Die Jahre in den nördlichen Städten Venedig und Brescia steigerten seine Liebe zu Hofornamenten und sein Interesse an der Darstellung von Pflanzen und Tieren. Der Kunde musste mit dem Reichtum der bei der Arbeit verwendeten Materialien zufrieden sein.

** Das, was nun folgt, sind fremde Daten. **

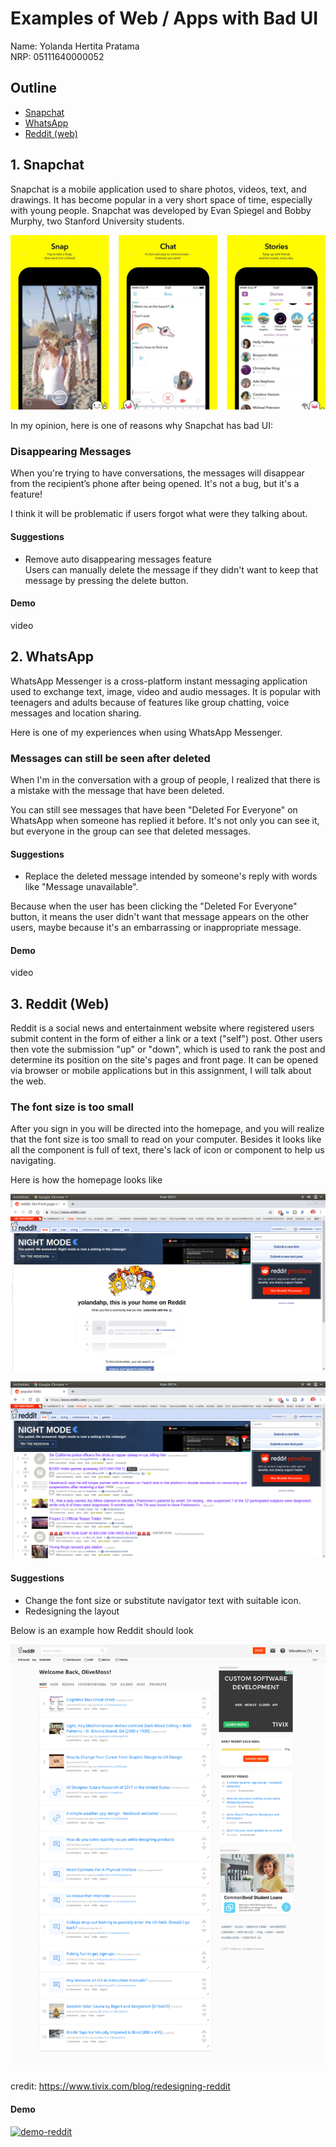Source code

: # Examples of Web / Apps with Bad UI
Name: Yolanda Hertita Pratama<br>
NRP: 05111640000052

## Outline
- [Snapchat](#1-snapchat)
- [WhatsApp](#2-whatsapp)
- [Reddit (web)](#3-reddit-web)

## 1. Snapchat
Snapchat is a mobile application used to share photos, videos, text, and drawings. It has become popular in a very short space of time, especially with young people. Snapchat was developed by Evan Spiegel and Bobby Murphy, two Stanford University students.<br>

![snapchat-app](images/snapchat/snapchat-app-1.jpg)

In my opinion, here is one of reasons why Snapchat has bad UI:

### Disappearing Messages
When you're trying to have conversations, the messages will disappear from the recipient’s phone after being opened. It's not a bug, but it's a feature!<br>

I think it will be problematic if users forgot what were they talking about.

#### Suggestions
- Remove auto disappearing messages feature<br>
  Users can manually delete the message if they didn't want to keep that message by pressing the delete button.

#### Demo
video


## 2. WhatsApp
WhatsApp Messenger is a cross-platform instant messaging application used to exchange text, image, video and audio messages. It is popular with teenagers and adults because of features like group chatting, voice messages and location sharing.<br>

Here is one of my experiences when using WhatsApp Messenger.<br>

### Messages can still be seen after deleted
When I'm in the conversation with a group of people, I realized that there is a mistake with the message that have been deleted.

You can still see messages that have been "Deleted For Everyone" on WhatsApp when someone has replied it before. It's not only you can see it, but everyone in the group can see that deleted messages.

#### Suggestions
- Replace the deleted message intended by someone's reply with words like "Message unavailable".

Because when the user has been clicking the "Deleted For Everyone" button, it means the user didn't want that message appears on the other users, maybe because it's an embarrassing or inappropriate message. 

#### Demo
video


## 3. Reddit (Web)
Reddit is a social news and entertainment website where registered users submit content in the form of either a link or a text ("self") post. Other users then vote the submission "up" or "down", which is used to rank the post and determine its position on the site's pages and front page. It can be opened via browser or mobile applications but in this assignment, I will talk about the web.

### The font size is too small
After you sign in you will be directed into the homepage, and you will realize that the font size is too small to read on your computer. Besides it looks like all the component is full of text, there's lack of icon or component to help us navigating.

Here is how the homepage looks like

![reddit-web-1](images/reddit/Reddit-web-1.png)

![reddit-web-2](images/reddit/Reddit-web-2.png)

#### Suggestions
- Change the font size or substitute navigator text with suitable icon.
- Redesigning the layout

Below is an example how Reddit should look

![reddit-redesign](images/reddit/Reddit-redesign.png)

credit: https://www.tivix.com/blog/redesigning-reddit

#### Demo
[![demo-reddit](http://img.youtube.com/vi/V6Z7NrgYFKw/5.jpg)](https://www.youtube.com/watch?v=V6Z7NrgYFKw "Reddit Demonstration")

Aber als Ergebnis sehen wir etwas anderes - Luxus zeigt die exquisit raffinierte Welt der Aristokratie, des Antipoden des florentinischen Bürgertums. Das ist das unbestreitbare Paradox dieses Kunstwerks - eine magische Darstellung des Mittelalters inmitten einer pragmatischen Stadt, in der die Bank die Kirche ersetzte.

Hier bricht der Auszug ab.